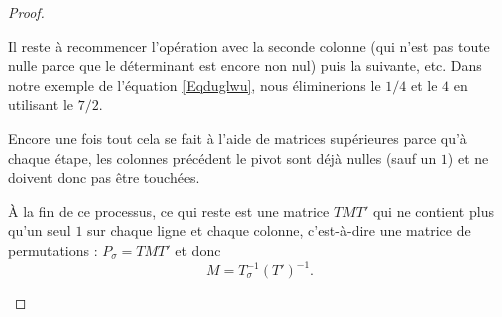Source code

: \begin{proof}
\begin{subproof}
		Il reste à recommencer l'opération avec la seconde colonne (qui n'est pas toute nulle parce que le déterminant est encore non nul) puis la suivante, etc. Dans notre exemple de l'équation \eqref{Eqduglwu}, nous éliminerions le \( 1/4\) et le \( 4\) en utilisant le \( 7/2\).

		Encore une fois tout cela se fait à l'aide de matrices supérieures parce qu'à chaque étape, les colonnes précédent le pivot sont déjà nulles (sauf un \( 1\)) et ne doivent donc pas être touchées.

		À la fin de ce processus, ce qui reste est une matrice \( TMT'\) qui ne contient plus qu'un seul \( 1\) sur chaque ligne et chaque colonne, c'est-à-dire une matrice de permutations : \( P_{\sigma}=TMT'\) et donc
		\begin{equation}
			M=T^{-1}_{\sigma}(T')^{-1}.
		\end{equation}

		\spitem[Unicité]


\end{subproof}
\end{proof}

==

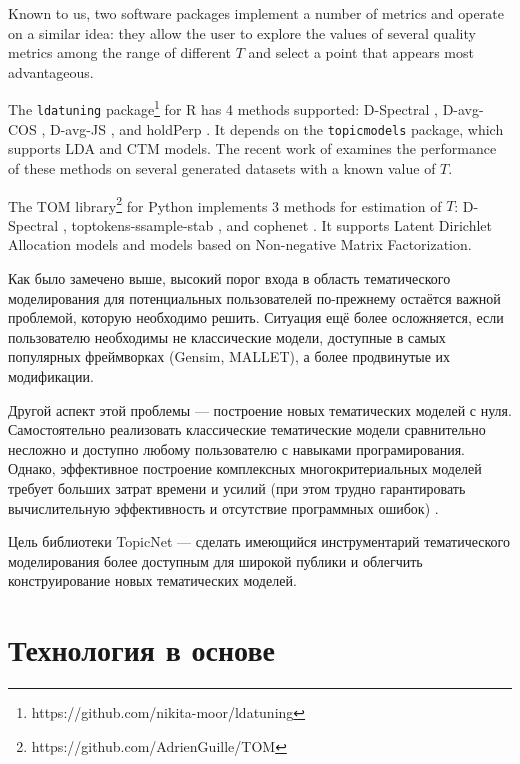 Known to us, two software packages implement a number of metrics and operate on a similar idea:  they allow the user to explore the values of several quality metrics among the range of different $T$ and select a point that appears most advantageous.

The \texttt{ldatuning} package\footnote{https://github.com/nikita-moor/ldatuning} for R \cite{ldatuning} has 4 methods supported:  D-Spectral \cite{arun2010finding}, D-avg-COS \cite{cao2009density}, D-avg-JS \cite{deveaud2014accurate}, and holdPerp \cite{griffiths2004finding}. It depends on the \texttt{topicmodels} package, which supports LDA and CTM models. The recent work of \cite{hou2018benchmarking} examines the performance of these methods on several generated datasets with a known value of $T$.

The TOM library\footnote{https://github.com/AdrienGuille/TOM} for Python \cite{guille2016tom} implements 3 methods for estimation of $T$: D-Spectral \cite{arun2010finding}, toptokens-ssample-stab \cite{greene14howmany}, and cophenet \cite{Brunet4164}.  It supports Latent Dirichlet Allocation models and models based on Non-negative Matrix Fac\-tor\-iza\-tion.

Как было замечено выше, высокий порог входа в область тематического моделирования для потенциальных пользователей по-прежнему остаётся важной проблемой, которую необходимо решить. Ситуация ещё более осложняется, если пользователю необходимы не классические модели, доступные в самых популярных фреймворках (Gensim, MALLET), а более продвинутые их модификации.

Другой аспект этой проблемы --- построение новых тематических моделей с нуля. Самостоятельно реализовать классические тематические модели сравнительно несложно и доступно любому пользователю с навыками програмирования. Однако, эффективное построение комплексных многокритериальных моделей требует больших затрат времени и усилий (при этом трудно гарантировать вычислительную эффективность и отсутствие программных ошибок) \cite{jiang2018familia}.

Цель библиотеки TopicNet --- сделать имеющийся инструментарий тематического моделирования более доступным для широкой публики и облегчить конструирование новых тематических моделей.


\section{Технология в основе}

* What you are asked to do
Look through the material above for the string "begin" and copy each line that has it.

* Task response
: \begin{proof}
\begin{subproof}
		\begin{equation}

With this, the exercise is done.